**SUPPLIED MATERIAL:**
──────────

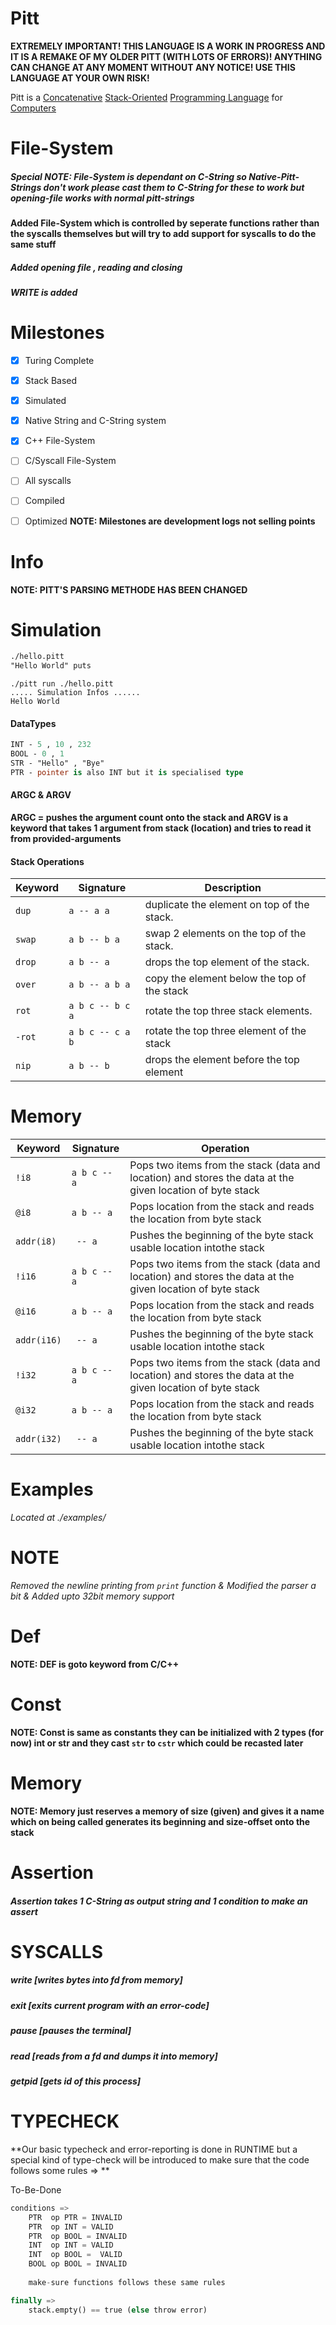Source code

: # Pitt

**EXTREMELY IMPORTANT! THIS LANGUAGE IS A WORK IN PROGRESS AND IT IS A REMAKE OF MY OLDER PITT (WITH LOTS OF ERRORS)! ANYTHING CAN CHANGE AT ANY MOMENT WITHOUT ANY NOTICE! USE THIS LANGUAGE AT YOUR OWN RISK!**

Pitt is a [Concatenative](https://en.wikipedia.org/wiki/Concatenative_programming_language) [Stack-Oriented](https://en.wikipedia.org/wiki/Stack-oriented_programming) [Programming Language](https://en.wikipedia.org/wiki/Programming_language) for [Computers](https://en.wikipedia.org/wiki/Computer)

# File-System
##### Special NOTE: File-System is dependant on C-String so Native-Pitt-Strings don't work please cast them to C-String for these to work but opening-file works with normal pitt-strings 
**Added File-System which is controlled by seperate functions rather than the syscalls themselves but will try to add support for syscalls to do the same stuff**
##### Added opening file , reading and closing
##### WRITE is added 

# Milestones 
- [x]  Turing Complete 
- [x]  Stack Based
- [x]  Simulated
- [x]  Native String and C-String system
- [x]  C++ File-System
- [ ]  C/Syscall File-System
- [ ]  All syscalls 
- [ ]  Compiled
- [ ]  Optimized
**NOTE: Milestones are development logs not selling points**

  
# Info
**NOTE: PITT'S PARSING METHODE HAS BEEN CHANGED**

# Simulation
``` Pascal
./hello.pitt
"Hello World" puts
```
```console
./pitt run ./hello.pitt
..... Simulation Infos ......
Hello World
```

#### DataTypes
```pascal
INT - 5 , 10 , 232 
BOOL - 0 , 1 
STR - "Hello" , "Bye" 
PTR - pointer is also INT but it is specialised type
```

#### ARGC & ARGV
**ARGC = pushes the argument count onto the stack and ARGV is a keyword that takes 1 argument from stack (location) and tries to read it from provided-arguments**

#### Stack Operations

| Keyword    | Signature        | Description                                                                                  |
| ---        | ---              | ---                                                                                          |
| `dup`      | `a -- a a`       | duplicate the element on top of the stack.                                                                                       |
| `swap`     | `a b -- b a`     | swap 2 elements on the top of the stack.                                                                                       |
| `drop`     | `a b -- a`       | drops the top element of the stack.                                                                                       |
| `over`     | `a b -- a b a`   | copy the element below the top of the stack                                                                                        | 
| `rot`      | `a b c -- b c a` | rotate the top three stack   elements.                                                                                    |      
| `-rot`     | `a b c -- c a b` | rotate the top three element of the stack                                                                                        |       
| `nip`      | `a b -- b `      | drops the element before the top  element |                                                                                               

# Memory 
| Keyword   | Signature        | Operation                                                   |
| ----      | ----             | ----                                                        |
| `!i8`       | `a b c -- a`     | Pops two items from the stack (data and location) and stores the data at the given location of byte stack|
| `@i8`       | `a b -- a`       | Pops location from the stack and reads the location from  byte stack|
| `addr(i8)`  | ` -- a`          | Pushes the beginning of the byte stack usable location intothe stack|
| `!i16`       | `a b c -- a`     | Pops two items from the stack (data and location) and stores the data at the given location of byte stack|
| `@i16`       | `a b -- a`       | Pops location from the stack and reads the location from  byte stack|
| `addr(i16)`  | ` -- a`          | Pushes the beginning of the byte stack usable location intothe stack|
| `!i32`       | `a b c -- a`     | Pops two items from the stack (data and location) and stores the data at the given location of byte stack        |
| `@i32`       | `a b -- a`       | Pops location from the stack and reads the location from  byte stack|
| `addr(i32)`  | ` -- a`          | Pushes the beginning of the byte stack usable location intothe stack |

# Examples
*Located at ./examples/*

# NOTE
*Removed the newline printing from `print` function & Modified the parser a bit & Added upto 32bit memory support*


# Def
**NOTE: DEF is goto keyword from C/C++**


# Const 
**NOTE: Const is same as constants they can be initialized with 2 types (for now) int or str and they cast `str` to `cstr` which could be recasted later**

# Memory
**NOTE: Memory just reserves a memory of size (given) and gives it a name which on being called generates its beginning and size-offset onto the stack**

# Assertion
##### Assertion takes 1 C-String as output string and 1 condition to make an assert 

# SYSCALLS
##### write   [writes bytes into fd from memory]
##### exit    [exits current program with an error-code]
##### pause   [pauses the terminal]
##### read    [reads from a fd and dumps it into memory]
##### getpid  [gets id of this process]


# TYPECHECK
**Our basic typecheck and error-reporting is done in RUNTIME but a special kind of type-check will be introduced to make sure that the code follows some rules => **

To-Be-Done
```py
conditions =>  
    PTR  op PTR = INVALID 
    PTR  op INT = VALID 
    PTR  op BOOL = INVALID
    INT  op INT = VALID 
    INT  op BOOL =  VALID 
    BOOL op BOOL = INVALID 
    
    make-sure functions follows these same rules  

finally => 
    stack.empty() == true (else throw error)
```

──────────

Some lines of the records may hold the word "which". How many do? Answer with a number and nothing else.

**EXERCISE SOLUTION:** 3